> _Instructions to follow_
Task for the records below: copy exactly from the first line on, stopping once the line with "- 只有Proposal知道" is copied, and leave out the pictures.

> _Saved data entries_
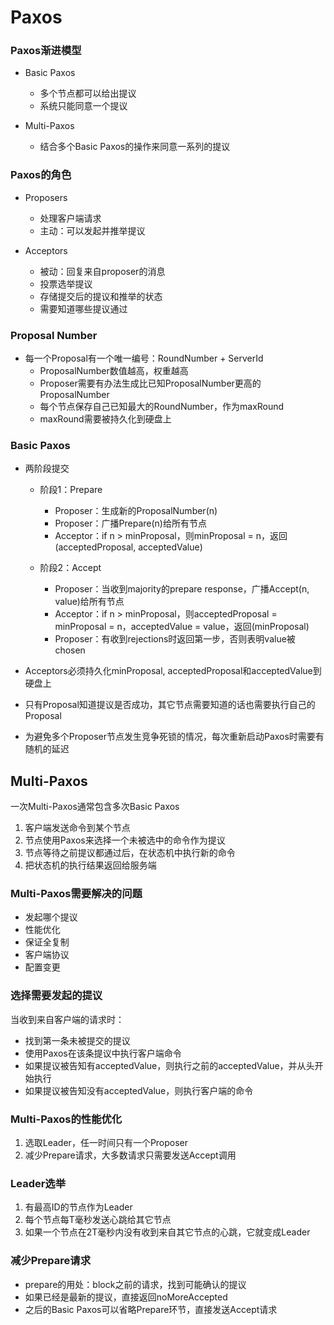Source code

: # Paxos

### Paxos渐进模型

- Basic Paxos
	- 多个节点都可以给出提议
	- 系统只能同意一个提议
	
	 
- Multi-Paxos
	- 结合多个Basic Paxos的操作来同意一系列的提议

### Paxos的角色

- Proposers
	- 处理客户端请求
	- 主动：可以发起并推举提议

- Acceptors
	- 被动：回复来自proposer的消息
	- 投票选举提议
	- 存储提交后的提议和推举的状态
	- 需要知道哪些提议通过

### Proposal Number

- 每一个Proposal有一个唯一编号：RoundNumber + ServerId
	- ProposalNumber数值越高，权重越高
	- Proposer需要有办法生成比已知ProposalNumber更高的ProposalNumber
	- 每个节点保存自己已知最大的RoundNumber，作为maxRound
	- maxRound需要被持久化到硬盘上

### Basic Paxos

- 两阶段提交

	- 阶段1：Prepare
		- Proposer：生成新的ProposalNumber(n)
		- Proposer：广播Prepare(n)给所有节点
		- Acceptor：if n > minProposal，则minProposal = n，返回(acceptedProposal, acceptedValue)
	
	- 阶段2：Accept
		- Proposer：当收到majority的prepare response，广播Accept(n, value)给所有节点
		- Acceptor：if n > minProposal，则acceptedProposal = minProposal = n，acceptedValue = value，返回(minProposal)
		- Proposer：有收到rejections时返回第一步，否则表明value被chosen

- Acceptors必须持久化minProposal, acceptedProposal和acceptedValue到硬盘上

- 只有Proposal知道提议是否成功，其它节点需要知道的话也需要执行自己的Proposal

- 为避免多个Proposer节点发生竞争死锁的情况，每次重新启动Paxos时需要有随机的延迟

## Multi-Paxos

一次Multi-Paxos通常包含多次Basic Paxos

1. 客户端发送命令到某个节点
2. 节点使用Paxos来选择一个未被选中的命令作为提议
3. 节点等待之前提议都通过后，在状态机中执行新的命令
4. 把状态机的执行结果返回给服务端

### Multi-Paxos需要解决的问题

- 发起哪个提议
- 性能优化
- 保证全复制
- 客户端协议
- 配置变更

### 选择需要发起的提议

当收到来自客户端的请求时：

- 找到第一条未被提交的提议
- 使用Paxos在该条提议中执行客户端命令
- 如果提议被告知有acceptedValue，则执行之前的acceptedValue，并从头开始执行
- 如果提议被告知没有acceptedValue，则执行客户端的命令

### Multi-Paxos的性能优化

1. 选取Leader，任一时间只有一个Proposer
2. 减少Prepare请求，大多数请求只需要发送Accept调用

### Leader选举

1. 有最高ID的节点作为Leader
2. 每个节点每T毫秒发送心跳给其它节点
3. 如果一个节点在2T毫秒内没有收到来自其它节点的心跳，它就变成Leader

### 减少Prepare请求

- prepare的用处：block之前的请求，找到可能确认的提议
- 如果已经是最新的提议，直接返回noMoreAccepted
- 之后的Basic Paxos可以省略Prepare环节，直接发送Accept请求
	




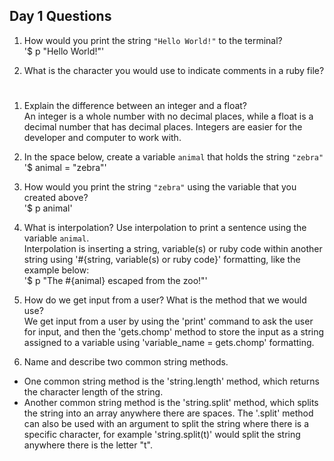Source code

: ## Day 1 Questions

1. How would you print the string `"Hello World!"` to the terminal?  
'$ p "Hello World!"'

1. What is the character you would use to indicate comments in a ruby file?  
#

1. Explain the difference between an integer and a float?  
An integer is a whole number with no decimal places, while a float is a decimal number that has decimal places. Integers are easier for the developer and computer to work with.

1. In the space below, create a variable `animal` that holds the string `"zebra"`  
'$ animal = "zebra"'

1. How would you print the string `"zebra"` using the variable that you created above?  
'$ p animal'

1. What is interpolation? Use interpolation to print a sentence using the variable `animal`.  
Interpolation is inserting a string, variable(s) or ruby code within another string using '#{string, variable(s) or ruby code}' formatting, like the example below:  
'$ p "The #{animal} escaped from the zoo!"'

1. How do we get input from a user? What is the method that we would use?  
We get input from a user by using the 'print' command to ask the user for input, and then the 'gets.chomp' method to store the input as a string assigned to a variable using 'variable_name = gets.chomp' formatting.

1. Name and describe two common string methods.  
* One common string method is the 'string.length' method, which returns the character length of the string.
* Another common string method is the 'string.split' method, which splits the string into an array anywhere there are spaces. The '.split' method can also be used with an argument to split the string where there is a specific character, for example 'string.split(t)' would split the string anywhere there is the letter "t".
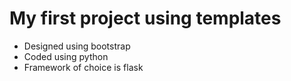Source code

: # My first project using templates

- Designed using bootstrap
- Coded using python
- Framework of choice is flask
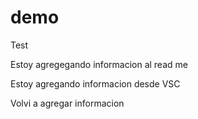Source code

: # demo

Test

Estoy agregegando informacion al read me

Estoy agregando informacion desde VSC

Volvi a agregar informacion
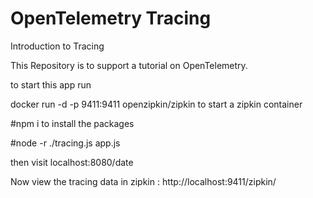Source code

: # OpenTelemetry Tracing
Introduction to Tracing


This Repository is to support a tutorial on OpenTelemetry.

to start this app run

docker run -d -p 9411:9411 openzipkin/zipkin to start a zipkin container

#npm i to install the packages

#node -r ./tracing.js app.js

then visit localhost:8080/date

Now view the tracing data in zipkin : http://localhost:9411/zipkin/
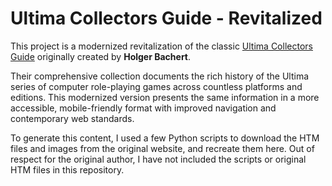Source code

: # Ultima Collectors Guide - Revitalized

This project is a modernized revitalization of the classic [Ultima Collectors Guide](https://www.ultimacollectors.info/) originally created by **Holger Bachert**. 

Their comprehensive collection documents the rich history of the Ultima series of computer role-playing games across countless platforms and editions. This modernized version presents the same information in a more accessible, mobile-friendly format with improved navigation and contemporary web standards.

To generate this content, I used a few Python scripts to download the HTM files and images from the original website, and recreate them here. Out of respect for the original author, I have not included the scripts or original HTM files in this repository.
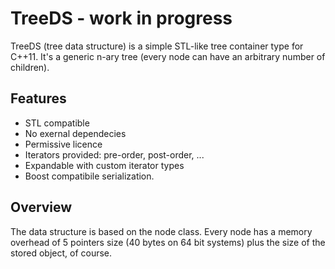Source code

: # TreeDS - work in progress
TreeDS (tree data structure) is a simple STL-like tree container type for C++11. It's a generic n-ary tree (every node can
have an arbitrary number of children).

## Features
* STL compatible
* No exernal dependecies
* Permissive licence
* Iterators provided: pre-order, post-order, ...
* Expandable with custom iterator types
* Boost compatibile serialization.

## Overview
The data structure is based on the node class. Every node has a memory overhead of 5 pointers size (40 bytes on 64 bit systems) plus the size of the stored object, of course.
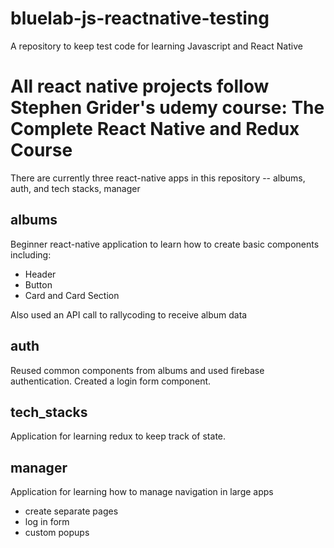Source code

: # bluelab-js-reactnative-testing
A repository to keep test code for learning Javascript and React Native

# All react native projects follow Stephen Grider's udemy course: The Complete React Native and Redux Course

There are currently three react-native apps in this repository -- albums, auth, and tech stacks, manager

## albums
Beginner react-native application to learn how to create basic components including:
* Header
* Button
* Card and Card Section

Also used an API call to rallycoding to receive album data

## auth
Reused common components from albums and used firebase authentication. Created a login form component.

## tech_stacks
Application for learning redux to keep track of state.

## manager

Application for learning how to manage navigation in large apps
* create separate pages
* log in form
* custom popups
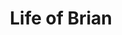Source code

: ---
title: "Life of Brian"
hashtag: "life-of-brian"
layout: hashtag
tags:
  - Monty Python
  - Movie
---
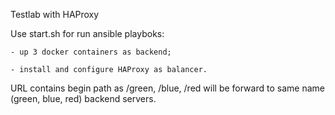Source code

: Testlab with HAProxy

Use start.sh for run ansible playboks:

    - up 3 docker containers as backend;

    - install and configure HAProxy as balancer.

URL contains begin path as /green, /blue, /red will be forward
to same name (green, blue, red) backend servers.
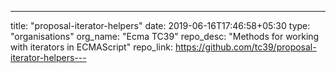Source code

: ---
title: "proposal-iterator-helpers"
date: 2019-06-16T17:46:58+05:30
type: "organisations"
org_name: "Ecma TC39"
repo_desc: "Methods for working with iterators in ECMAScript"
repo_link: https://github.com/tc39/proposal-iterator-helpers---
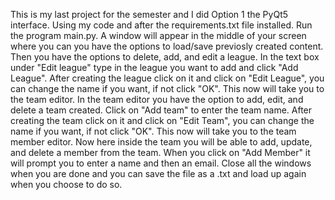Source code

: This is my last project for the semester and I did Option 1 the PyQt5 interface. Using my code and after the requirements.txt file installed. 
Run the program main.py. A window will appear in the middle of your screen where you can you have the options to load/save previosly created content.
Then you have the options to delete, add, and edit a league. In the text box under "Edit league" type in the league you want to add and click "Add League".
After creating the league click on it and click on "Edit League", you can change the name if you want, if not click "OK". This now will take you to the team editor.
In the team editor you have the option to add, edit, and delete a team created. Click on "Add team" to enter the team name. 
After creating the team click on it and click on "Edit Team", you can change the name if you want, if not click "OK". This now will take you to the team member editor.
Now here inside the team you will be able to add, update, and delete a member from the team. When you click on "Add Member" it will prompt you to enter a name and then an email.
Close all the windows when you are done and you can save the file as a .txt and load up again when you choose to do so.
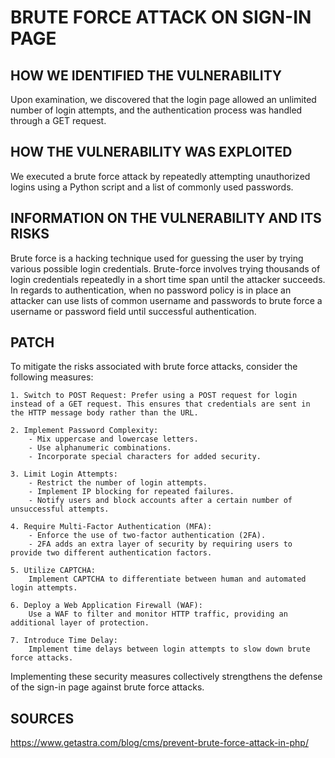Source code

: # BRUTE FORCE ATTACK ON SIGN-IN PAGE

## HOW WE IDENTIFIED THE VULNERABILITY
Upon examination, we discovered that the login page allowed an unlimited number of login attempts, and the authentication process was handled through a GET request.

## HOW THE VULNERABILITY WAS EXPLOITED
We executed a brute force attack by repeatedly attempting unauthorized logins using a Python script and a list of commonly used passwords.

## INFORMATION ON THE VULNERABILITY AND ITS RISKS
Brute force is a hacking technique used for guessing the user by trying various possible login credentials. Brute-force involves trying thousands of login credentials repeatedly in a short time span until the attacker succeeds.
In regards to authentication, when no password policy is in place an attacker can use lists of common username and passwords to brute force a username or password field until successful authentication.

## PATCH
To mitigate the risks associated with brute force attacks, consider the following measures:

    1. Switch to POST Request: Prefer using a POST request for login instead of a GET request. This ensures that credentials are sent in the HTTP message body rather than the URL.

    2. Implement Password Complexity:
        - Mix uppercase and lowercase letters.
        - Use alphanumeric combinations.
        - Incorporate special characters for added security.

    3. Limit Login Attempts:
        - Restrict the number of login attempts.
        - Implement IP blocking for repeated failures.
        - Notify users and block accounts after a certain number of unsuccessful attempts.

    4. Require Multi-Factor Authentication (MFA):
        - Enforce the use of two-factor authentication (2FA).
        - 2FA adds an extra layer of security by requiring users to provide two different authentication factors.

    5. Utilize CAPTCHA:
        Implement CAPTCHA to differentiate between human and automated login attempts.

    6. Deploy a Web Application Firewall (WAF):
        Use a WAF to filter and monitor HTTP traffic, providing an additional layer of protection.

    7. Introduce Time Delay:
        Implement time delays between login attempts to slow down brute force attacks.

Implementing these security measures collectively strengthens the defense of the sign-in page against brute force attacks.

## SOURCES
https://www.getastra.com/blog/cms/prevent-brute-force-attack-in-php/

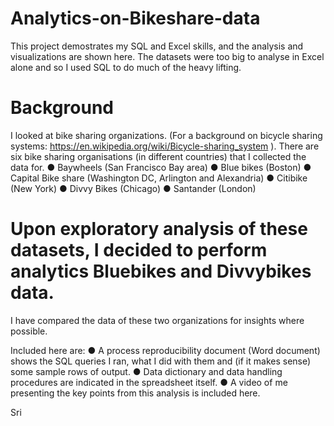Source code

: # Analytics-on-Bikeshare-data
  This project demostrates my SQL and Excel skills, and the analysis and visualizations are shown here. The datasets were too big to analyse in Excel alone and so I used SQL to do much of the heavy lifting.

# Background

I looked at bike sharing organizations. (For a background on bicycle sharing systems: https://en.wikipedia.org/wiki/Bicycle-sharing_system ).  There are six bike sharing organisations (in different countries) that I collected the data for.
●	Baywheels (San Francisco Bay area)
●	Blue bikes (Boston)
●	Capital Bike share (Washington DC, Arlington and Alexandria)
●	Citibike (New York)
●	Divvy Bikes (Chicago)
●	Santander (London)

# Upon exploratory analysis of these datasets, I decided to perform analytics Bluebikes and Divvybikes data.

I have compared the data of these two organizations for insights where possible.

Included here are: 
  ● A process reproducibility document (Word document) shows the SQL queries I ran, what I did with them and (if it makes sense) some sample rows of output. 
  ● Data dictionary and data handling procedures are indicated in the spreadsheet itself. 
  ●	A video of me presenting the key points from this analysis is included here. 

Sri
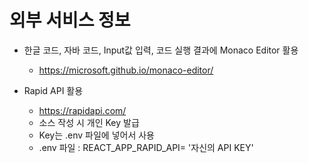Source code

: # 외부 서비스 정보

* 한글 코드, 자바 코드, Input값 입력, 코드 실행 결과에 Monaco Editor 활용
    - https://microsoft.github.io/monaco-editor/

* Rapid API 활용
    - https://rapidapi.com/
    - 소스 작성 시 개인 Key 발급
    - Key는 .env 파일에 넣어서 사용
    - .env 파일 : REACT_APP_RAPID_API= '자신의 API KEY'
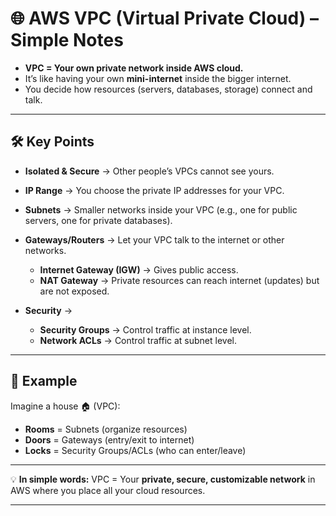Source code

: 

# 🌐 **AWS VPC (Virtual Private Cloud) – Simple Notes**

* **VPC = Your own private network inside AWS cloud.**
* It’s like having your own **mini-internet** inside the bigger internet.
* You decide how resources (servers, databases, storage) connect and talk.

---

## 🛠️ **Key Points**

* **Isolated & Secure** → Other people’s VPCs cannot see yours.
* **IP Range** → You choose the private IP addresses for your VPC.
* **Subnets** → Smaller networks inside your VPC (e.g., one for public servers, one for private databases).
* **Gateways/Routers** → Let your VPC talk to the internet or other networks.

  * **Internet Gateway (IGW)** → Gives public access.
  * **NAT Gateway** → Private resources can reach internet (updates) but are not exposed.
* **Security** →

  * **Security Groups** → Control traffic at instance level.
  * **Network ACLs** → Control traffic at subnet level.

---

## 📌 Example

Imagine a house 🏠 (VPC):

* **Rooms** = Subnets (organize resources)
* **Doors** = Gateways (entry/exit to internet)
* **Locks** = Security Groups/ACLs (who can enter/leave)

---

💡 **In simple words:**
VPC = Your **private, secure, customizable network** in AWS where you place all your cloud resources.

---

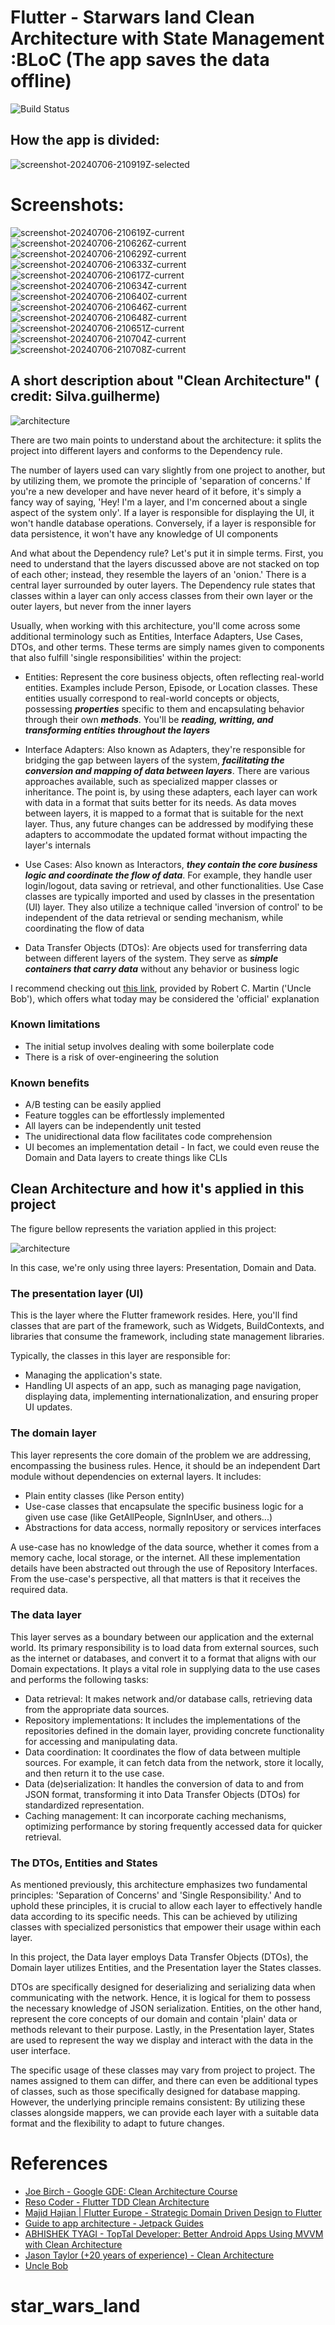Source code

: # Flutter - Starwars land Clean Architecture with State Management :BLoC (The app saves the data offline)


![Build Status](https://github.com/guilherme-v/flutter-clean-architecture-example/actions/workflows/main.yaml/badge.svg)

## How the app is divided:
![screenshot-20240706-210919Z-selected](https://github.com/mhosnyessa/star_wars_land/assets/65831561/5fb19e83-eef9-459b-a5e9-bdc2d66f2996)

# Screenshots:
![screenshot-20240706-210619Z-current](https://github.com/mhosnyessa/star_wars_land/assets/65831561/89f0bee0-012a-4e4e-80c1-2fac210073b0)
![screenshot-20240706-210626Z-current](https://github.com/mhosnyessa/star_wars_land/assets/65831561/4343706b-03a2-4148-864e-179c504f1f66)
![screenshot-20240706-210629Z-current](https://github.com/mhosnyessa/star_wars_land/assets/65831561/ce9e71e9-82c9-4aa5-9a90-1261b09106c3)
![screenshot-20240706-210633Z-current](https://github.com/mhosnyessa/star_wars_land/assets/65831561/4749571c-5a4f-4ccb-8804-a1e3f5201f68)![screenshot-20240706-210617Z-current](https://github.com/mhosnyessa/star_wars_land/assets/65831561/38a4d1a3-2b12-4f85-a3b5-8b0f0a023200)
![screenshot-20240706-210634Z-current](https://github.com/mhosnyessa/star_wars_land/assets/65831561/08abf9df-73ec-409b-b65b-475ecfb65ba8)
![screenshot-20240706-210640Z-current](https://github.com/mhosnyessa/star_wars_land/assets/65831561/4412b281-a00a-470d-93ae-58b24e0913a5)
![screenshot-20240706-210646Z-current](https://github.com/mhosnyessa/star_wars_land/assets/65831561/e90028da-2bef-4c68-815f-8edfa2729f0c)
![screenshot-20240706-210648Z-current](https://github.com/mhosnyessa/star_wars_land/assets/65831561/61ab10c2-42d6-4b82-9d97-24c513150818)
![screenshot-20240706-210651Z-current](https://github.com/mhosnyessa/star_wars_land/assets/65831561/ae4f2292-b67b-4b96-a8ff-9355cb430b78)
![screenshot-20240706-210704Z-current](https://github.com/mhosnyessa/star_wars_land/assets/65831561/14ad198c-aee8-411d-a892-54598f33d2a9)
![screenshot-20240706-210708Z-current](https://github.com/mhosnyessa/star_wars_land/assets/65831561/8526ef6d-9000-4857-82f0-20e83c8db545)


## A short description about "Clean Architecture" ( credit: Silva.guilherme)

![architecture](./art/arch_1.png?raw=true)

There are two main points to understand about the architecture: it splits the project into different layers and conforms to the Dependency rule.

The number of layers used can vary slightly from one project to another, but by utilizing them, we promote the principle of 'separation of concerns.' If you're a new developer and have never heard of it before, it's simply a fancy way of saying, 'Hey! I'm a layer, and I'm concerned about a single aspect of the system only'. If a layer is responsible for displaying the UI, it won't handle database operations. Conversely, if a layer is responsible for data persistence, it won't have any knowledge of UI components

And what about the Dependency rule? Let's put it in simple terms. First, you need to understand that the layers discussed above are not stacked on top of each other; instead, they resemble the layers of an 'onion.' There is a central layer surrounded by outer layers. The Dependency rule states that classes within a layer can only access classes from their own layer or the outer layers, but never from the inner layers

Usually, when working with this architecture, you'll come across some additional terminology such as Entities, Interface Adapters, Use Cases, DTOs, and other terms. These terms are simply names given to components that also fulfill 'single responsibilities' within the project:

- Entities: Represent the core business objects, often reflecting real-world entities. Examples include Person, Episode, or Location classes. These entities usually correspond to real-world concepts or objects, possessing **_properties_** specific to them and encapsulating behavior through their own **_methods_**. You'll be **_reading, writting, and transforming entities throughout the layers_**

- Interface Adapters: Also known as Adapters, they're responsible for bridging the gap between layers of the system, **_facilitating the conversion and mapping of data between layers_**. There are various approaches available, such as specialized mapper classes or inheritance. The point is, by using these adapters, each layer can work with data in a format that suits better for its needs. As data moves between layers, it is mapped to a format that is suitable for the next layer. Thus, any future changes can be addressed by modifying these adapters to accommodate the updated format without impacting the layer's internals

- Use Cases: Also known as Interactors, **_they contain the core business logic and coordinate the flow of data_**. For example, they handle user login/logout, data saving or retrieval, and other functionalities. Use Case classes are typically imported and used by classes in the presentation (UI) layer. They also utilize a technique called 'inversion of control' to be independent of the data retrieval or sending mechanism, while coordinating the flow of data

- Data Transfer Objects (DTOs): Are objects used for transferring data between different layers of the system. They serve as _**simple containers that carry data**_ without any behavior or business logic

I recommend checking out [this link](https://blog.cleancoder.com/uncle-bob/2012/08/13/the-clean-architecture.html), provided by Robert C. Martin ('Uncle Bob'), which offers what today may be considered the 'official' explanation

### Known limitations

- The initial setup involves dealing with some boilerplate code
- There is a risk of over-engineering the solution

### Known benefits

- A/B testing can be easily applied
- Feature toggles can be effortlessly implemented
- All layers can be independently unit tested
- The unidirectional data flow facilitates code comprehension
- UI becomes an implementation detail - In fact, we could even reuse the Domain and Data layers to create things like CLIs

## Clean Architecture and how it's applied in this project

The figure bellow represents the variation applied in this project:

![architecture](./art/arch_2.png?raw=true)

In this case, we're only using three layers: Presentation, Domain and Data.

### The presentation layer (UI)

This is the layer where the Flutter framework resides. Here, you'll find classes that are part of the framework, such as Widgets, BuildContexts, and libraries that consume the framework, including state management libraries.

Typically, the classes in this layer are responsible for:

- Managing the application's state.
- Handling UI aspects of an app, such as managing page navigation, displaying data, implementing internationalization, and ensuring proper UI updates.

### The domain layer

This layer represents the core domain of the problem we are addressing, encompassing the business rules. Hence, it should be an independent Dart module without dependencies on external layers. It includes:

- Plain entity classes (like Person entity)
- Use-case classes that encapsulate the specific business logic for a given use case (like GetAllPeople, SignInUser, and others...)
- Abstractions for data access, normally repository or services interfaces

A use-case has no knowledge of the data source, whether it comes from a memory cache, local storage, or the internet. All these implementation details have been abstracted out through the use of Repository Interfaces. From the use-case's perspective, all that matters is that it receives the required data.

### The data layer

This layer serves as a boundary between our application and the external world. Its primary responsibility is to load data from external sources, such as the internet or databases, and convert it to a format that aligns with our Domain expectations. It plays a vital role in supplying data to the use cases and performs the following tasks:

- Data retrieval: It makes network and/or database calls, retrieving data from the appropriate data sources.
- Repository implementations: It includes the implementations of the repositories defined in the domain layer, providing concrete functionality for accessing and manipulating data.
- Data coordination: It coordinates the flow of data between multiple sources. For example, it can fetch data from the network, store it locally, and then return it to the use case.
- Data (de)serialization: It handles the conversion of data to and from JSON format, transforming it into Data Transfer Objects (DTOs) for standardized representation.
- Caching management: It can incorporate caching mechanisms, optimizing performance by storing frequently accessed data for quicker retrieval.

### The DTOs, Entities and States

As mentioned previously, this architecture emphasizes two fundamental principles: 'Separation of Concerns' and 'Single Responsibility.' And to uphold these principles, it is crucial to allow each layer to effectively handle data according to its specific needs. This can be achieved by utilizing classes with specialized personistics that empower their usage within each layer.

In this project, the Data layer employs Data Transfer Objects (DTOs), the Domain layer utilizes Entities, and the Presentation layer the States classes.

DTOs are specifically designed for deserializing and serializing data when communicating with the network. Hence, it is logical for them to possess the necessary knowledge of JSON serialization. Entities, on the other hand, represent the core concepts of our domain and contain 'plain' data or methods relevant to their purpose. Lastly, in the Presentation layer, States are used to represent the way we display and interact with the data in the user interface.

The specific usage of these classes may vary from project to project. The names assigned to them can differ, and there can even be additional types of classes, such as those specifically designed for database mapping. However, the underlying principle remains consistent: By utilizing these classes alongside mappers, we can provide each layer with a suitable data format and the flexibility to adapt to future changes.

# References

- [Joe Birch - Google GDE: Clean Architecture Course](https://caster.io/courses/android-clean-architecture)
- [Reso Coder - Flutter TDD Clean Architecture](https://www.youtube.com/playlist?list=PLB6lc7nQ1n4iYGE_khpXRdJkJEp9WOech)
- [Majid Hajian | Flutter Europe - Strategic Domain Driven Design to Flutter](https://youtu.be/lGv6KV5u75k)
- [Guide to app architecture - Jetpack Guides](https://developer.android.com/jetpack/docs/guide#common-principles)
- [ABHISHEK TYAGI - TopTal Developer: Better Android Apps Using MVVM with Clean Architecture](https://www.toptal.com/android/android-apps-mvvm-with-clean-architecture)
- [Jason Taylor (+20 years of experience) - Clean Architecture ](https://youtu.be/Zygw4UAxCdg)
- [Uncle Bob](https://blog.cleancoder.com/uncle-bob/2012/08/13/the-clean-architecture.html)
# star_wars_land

> _Response_
Source code

: # Paxos

### Paxos渐进模型

- Basic Paxos
	- 多个节点都可以给出提议
	- 系统只能同意一个提议
	
	 
- Multi-Paxos
	- 结合多个Basic Paxos的操作来同意一系列的提议

### Paxos的角色

- Proposers
	- 处理客户端请求
	- 主动：可以发起并推举提议

- Acceptors
	- 被动：回复来自proposer的消息
	- 投票选举提议
	- 存储提交后的提议和推举的状态
	- 需要知道哪些提议通过

### Proposal Number

- 每一个Proposal有一个唯一编号：RoundNumber + ServerId
	- ProposalNumber数值越高，权重越高
	- Proposer需要有办法生成比已知ProposalNumber更高的ProposalNumber
	- 每个节点保存自己已知最大的RoundNumber，作为maxRound
	- maxRound需要被持久化到硬盘上

### Basic Paxos

- 两阶段提交

	- 阶段1：Prepare
		- Proposer：生成新的ProposalNumber(n)
		- Proposer：广播Prepare(n)给所有节点
		- Acceptor：if n > minProposal，则minProposal = n，返回(acceptedProposal, acceptedValue)
	
	- 阶段2：Accept
		- Proposer：当收到majority的prepare response，广播Accept(n, value)给所有节点
		- Acceptor：if n > minProposal，则acceptedProposal = minProposal = n，acceptedValue = value，返回(minProposal)
		- Proposer：有收到rejections时返回第一步，否则表明value被chosen

- Acceptors必须持久化minProposal, acceptedProposal和acceptedValue到硬盘上

- 只有Proposal知道提议是否成功，其它节点需要知道的话也需要执行自己的Proposal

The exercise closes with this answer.